Não, claro que não. Mas também esse conflito só está acontecendo porque os americanos estão ocupando o Iraque. E porque, independentemente, é um caso importante. A Turquia e os Estados Unidos estão na OTAN. Na época do Saddam Hussein, mesmo que os curdos no norte do Iraque tivessem certa autonomia, o Saddam era muito mais duro em relação à coisa da fronteira. Quem controla o norte do Iraque efetivamente agora são os curdos do Iraque - e é a única região que os Estados Unidos consideram relativamente tranqüila no Iraque. Obviamente a Turquia está em pânico. É óbvio que a Turquia é importante. A Turquia fica entre a Europa e o Oriente, a Turquia acabou de assinar um acordo de fornecimento de gás com o Irã, a Turquia é da OTAN, a Turquia quer entrar na União Européia - mas a França não quer que a Turquia entre. Isso tem a ver com o negócio do Iraque, mas é claro que isso é importante! Se você não julgar assim, você cai num outro raciocínio: "Ah, então porque os Estados Unidos estão lá, eu também não vou dar. Não é importante". É meio idiota.

- Vocês estudam a resposta e o interesse do público sobre determinados assuntos? O que interessa mais os leitores da Folha? Você acha que informar sobre outros assuntos pode provocar um novo olhar e o interesse por temas, países e regiões diferentes?

O público está pagando a gente pra escolher o que eles querem.
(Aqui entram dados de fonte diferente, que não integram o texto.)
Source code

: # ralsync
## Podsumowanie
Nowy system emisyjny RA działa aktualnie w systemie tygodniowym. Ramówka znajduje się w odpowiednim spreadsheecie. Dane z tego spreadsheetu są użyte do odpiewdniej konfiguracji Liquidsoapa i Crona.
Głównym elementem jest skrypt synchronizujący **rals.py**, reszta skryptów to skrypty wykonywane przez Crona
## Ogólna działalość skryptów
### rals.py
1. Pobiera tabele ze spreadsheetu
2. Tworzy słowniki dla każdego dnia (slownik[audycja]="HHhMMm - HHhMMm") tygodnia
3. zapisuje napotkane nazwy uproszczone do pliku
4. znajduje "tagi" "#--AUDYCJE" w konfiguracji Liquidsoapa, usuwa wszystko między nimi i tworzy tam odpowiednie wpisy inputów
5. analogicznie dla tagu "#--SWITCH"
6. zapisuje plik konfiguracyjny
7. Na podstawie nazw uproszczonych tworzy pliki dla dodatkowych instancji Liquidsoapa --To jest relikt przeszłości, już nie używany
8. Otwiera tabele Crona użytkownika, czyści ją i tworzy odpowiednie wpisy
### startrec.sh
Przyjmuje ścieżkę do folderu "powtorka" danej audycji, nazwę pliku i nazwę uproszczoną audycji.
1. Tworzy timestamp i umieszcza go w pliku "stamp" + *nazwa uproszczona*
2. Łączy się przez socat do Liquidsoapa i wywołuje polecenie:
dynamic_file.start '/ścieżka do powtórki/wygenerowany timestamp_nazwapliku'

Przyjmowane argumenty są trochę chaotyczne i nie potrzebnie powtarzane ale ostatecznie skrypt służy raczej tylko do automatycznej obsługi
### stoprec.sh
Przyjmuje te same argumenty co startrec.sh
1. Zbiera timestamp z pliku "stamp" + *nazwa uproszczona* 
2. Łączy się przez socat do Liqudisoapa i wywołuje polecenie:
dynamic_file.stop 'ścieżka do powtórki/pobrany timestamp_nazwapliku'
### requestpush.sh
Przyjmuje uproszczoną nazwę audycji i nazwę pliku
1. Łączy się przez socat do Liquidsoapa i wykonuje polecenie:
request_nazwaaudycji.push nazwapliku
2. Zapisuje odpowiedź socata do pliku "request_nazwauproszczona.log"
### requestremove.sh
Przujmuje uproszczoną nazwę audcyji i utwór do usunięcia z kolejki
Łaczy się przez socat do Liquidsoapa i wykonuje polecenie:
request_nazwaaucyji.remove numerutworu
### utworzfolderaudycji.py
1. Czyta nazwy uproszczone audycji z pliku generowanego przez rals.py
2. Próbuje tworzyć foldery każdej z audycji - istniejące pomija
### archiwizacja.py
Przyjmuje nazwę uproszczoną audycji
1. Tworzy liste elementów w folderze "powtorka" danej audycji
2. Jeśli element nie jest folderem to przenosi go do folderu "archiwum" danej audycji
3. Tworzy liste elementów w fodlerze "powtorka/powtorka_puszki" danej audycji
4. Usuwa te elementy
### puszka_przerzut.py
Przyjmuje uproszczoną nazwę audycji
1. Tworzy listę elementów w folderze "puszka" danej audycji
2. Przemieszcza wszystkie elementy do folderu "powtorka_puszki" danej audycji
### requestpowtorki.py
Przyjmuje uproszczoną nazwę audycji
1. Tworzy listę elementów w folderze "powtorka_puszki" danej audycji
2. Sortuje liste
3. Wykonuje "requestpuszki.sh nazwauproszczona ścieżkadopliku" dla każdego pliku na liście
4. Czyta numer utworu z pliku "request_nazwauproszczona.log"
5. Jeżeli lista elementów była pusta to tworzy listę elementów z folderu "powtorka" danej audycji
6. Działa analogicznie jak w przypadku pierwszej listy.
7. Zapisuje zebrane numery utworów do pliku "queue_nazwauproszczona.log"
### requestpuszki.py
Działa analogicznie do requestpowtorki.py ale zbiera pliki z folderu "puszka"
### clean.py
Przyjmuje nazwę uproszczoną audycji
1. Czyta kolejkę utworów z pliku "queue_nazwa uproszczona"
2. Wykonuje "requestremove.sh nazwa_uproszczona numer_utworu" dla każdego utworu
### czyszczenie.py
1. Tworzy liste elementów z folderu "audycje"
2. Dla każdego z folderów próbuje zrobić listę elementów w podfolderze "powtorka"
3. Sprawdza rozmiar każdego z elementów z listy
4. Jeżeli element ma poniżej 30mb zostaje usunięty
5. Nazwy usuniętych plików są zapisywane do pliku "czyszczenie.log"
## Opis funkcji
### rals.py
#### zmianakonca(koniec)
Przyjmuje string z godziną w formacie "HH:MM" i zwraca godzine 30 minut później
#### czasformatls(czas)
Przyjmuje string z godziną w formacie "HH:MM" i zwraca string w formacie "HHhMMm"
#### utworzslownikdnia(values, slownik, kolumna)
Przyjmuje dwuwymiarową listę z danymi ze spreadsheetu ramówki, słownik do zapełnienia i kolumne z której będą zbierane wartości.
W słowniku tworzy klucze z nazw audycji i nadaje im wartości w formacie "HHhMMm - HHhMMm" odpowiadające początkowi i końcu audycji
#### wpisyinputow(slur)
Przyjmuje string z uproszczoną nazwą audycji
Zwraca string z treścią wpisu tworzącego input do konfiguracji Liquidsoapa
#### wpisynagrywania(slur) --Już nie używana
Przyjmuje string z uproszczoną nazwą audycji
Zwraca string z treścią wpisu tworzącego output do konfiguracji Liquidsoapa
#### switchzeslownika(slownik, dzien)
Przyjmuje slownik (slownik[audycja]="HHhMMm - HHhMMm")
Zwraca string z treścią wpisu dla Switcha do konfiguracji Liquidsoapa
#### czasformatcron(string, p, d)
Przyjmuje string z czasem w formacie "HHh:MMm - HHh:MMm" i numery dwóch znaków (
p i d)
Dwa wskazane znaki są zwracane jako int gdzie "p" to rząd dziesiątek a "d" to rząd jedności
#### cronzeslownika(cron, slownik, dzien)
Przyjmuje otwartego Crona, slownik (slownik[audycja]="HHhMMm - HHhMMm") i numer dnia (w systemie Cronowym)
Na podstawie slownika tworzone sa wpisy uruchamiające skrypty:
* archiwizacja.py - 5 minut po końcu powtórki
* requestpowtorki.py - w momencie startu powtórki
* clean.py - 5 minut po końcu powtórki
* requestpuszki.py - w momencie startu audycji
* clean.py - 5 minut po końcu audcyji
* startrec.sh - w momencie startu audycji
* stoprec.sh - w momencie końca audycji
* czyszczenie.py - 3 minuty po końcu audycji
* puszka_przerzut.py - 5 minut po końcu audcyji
O jornal faz pesquisas, mas a coisa mais incrível é que o leitor nunca diz o que ele quer. O leitor acha tudo ótimo, em geral. E os leitores de jornais de informação geral são leitores superelitizados, se você comparar com o resto da população. Na verdade, eu acho que cabe a você. E eu não duvido que existam leitores e professores que tenham interesse por temas específicos e que gostariam de ver mais matérias no jornal sobre áreas de seu interesse específico. A média dos leitores, eles não apontam muito o que eles querem ler. Acho que isso é mais uma indicação que é de responsabilidade do jornalista. Mas é claro que informar sobre assuntos diferentes pode provocar o interesse por esses temas.